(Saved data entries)

□ □ □ □

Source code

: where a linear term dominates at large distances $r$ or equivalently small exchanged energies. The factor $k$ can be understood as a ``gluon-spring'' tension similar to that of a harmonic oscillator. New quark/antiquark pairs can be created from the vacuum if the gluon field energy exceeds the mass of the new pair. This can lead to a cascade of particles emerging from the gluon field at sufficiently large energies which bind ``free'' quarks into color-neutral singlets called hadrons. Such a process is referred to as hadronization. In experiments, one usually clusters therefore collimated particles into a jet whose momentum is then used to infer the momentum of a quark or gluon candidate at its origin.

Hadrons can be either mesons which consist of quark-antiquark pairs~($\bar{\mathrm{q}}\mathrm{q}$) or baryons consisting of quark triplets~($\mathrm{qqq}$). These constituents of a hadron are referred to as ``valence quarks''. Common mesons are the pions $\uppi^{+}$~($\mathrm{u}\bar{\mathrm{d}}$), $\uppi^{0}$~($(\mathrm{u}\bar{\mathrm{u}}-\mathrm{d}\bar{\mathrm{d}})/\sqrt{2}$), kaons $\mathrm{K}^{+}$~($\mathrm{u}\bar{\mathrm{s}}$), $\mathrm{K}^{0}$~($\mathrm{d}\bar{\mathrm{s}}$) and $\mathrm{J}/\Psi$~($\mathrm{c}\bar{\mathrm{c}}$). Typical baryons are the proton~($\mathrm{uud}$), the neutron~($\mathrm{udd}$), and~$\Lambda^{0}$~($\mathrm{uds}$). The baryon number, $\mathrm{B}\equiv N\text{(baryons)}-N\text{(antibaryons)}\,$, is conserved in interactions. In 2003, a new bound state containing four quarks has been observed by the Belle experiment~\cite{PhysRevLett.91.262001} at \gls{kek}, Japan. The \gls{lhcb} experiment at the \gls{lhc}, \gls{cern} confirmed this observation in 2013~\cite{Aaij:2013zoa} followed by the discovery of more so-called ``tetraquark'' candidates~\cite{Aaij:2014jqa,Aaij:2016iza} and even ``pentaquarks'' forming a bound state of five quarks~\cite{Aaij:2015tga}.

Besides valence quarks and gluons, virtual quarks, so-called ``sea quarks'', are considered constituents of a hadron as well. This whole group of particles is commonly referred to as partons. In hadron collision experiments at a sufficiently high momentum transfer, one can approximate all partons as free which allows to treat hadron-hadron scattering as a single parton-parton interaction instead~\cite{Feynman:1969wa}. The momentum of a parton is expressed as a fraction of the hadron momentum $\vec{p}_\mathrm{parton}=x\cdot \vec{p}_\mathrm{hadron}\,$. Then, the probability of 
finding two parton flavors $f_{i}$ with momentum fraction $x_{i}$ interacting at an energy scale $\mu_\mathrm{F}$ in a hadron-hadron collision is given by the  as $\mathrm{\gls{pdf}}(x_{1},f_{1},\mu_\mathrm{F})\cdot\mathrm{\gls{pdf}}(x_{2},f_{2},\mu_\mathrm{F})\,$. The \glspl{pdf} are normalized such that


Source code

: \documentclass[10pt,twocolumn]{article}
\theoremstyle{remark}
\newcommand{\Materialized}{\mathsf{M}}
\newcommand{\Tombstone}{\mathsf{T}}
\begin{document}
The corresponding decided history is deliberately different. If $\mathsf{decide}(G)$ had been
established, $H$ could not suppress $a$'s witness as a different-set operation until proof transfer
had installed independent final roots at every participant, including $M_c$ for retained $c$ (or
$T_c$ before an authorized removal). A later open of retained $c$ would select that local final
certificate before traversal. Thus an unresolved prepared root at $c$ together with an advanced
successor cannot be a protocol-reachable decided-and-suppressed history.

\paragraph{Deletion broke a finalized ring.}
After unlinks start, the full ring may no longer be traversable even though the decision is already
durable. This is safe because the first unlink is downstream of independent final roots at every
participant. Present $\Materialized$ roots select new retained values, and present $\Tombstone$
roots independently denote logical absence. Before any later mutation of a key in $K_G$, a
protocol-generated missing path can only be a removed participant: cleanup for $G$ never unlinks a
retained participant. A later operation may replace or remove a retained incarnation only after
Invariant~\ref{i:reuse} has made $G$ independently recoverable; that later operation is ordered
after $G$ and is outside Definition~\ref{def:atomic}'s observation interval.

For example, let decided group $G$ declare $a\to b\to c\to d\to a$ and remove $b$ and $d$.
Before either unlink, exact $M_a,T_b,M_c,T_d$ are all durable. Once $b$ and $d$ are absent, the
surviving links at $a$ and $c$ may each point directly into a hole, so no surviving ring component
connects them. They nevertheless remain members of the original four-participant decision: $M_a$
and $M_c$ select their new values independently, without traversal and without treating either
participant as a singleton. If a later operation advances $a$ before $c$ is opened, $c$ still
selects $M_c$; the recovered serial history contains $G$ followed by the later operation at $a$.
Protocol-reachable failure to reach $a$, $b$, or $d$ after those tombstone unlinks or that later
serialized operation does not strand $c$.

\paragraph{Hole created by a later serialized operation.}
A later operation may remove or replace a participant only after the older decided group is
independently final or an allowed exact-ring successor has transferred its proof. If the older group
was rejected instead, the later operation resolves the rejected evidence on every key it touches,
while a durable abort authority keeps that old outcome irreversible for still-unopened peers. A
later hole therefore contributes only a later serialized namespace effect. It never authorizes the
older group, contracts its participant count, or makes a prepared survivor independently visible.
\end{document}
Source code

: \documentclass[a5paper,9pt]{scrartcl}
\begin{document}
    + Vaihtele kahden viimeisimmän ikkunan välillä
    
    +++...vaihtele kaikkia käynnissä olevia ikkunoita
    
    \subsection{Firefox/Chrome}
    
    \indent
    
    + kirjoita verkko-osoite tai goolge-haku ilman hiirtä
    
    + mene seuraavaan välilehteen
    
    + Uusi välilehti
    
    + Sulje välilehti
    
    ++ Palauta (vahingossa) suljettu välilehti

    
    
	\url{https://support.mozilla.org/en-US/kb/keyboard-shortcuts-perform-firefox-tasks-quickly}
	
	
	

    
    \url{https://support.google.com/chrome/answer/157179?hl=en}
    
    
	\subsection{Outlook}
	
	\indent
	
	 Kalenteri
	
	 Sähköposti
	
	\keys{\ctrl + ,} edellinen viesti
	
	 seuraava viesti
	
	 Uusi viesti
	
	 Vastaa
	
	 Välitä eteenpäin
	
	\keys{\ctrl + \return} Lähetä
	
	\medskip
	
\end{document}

□ □ □ □

- YOUR OBJECTIVE -
Each entry is to be given again, exactly as it stands.

- YOUR SOLUTION -
Source code

: where a linear term dominates at large distances $r$ or equivalently small exchanged energies. The factor $k$ can be understood as a ``gluon-spring'' tension similar to that of a harmonic oscillator. New quark/antiquark pairs can be created from the vacuum if the gluon field energy exceeds the mass of the new pair. This can lead to a cascade of particles emerging from the gluon field at sufficiently large energies which bind ``free'' quarks into color-neutral singlets called hadrons. Such a process is referred to as hadronization. In experiments, one usually clusters therefore collimated particles into a jet whose momentum is then used to infer the momentum of a quark or gluon candidate at its origin.

Hadrons can be either mesons which consist of quark-antiquark pairs~($\bar{\mathrm{q}}\mathrm{q}$) or baryons consisting of quark triplets~($\mathrm{qqq}$). These constituents of a hadron are referred to as ``valence quarks''. Common mesons are the pions $\uppi^{+}$~($\mathrm{u}\bar{\mathrm{d}}$), $\uppi^{0}$~($(\mathrm{u}\bar{\mathrm{u}}-\mathrm{d}\bar{\mathrm{d}})/\sqrt{2}$), kaons $\mathrm{K}^{+}$~($\mathrm{u}\bar{\mathrm{s}}$), $\mathrm{K}^{0}$~($\mathrm{d}\bar{\mathrm{s}}$) and $\mathrm{J}/\Psi$~($\mathrm{c}\bar{\mathrm{c}}$). Typical baryons are the proton~($\mathrm{uud}$), the neutron~($\mathrm{udd}$), and~$\Lambda^{0}$~($\mathrm{uds}$). The baryon number, $\mathrm{B}\equiv N\text{(baryons)}-N\text{(antibaryons)}\,$, is conserved in interactions. In 2003, a new bound state containing four quarks has been observed by the Belle experiment~\cite{PhysRevLett.91.262001} at \gls{kek}, Japan. The \gls{lhcb} experiment at the \gls{lhc}, \gls{cern} confirmed this observation in 2013~\cite{Aaij:2013zoa} followed by the discovery of more so-called ``tetraquark'' candidates~\cite{Aaij:2014jqa,Aaij:2016iza} and even ``pentaquarks'' forming a bound state of five quarks~\cite{Aaij:2015tga}.

Besides valence quarks and gluons, virtual quarks, so-called ``sea quarks'', are considered constituents of a hadron as well. This whole group of particles is commonly referred to as partons. In hadron collision experiments at a sufficiently high momentum transfer, one can approximate all partons as free which allows to treat hadron-hadron scattering as a single parton-parton interaction instead~\cite{Feynman:1969wa}. The momentum of a parton is expressed as a fraction of the hadron momentum $\vec{p}_\mathrm{parton}=x\cdot \vec{p}_\mathrm{hadron}\,$. Then, the probability of 
finding two parton flavors $f_{i}$ with momentum fraction $x_{i}$ interacting at an energy scale $\mu_\mathrm{F}$ in a hadron-hadron collision is given by the  as $\mathrm{\gls{pdf}}(x_{1},f_{1},\mu_\mathrm{F})\cdot\mathrm{\gls{pdf}}(x_{2},f_{2},\mu_\mathrm{F})\,$. The \glspl{pdf} are normalized such that


Source code

: \documentclass[10pt,twocolumn]{article}
\theoremstyle{remark}
\newcommand{\Materialized}{\mathsf{M}}
\newcommand{\Tombstone}{\mathsf{T}}
\begin{document}
The corresponding decided history is deliberately different. If $\mathsf{decide}(G)$ had been
established, $H$ could not suppress $a$'s witness as a different-set operation until proof transfer
had installed independent final roots at every participant, including $M_c$ for retained $c$ (or
$T_c$ before an authorized removal). A later open of retained $c$ would select that local final
certificate before traversal. Thus an unresolved prepared root at $c$ together with an advanced
successor cannot be a protocol-reachable decided-and-suppressed history.

\paragraph{Deletion broke a finalized ring.}
After unlinks start, the full ring may no longer be traversable even though the decision is already
durable. This is safe because the first unlink is downstream of independent final roots at every
participant. Present $\Materialized$ roots select new retained values, and present $\Tombstone$
roots independently denote logical absence. Before any later mutation of a key in $K_G$, a
protocol-generated missing path can only be a removed participant: cleanup for $G$ never unlinks a
retained participant. A later operation may replace or remove a retained incarnation only after
Invariant~\ref{i:reuse} has made $G$ independently recoverable; that later operation is ordered
after $G$ and is outside Definition~\ref{def:atomic}'s observation interval.

For example, let decided group $G$ declare $a\to b\to c\to d\to a$ and remove $b$ and $d$.
Before either unlink, exact $M_a,T_b,M_c,T_d$ are all durable. Once $b$ and $d$ are absent, the
surviving links at $a$ and $c$ may each point directly into a hole, so no surviving ring component
connects them. They nevertheless remain members of the original four-participant decision: $M_a$
and $M_c$ select their new values independently, without traversal and without treating either
participant as a singleton. If a later operation advances $a$ before $c$ is opened, $c$ still
selects $M_c$; the recovered serial history contains $G$ followed by the later operation at $a$.
Protocol-reachable failure to reach $a$, $b$, or $d$ after those tombstone unlinks or that later
serialized operation does not strand $c$.

\paragraph{Hole created by a later serialized operation.}
A later operation may remove or replace a participant only after the older decided group is
independently final or an allowed exact-ring successor has transferred its proof. If the older group
was rejected instead, the later operation resolves the rejected evidence on every key it touches,
while a durable abort authority keeps that old outcome irreversible for still-unopened peers. A
later hole therefore contributes only a later serialized namespace effect. It never authorizes the
older group, contracts its participant count, or makes a prepared survivor independently visible.
\end{document}
Source code

: \documentclass[a5paper,9pt]{scrartcl}
\begin{document}
    + Vaihtele kahden viimeisimmän ikkunan välillä
    
    +++...vaihtele kaikkia käynnissä olevia ikkunoita
    
    \subsection{Firefox/Chrome}
    
    \indent
    
    + kirjoita verkko-osoite tai goolge-haku ilman hiirtä
    
    + mene seuraavaan välilehteen
    
    + Uusi välilehti
    
    + Sulje välilehti
    
    ++ Palauta (vahingossa) suljettu välilehti

    
    
	\url{https://support.mozilla.org/en-US/kb/keyboard-shortcuts-perform-firefox-tasks-quickly}
	
	
	

    
    \url{https://support.google.com/chrome/answer/157179?hl=en}
    
    
	\subsection{Outlook}
	
	\indent
	
	 Kalenteri
	
	 Sähköposti
	
	\keys{\ctrl + ,} edellinen viesti
	
	 seuraava viesti
	
	 Uusi viesti
	
	 Vastaa
	
	 Välitä eteenpäin
	
	\keys{\ctrl + \return} Lähetä
	
	\medskip
	
\end{document}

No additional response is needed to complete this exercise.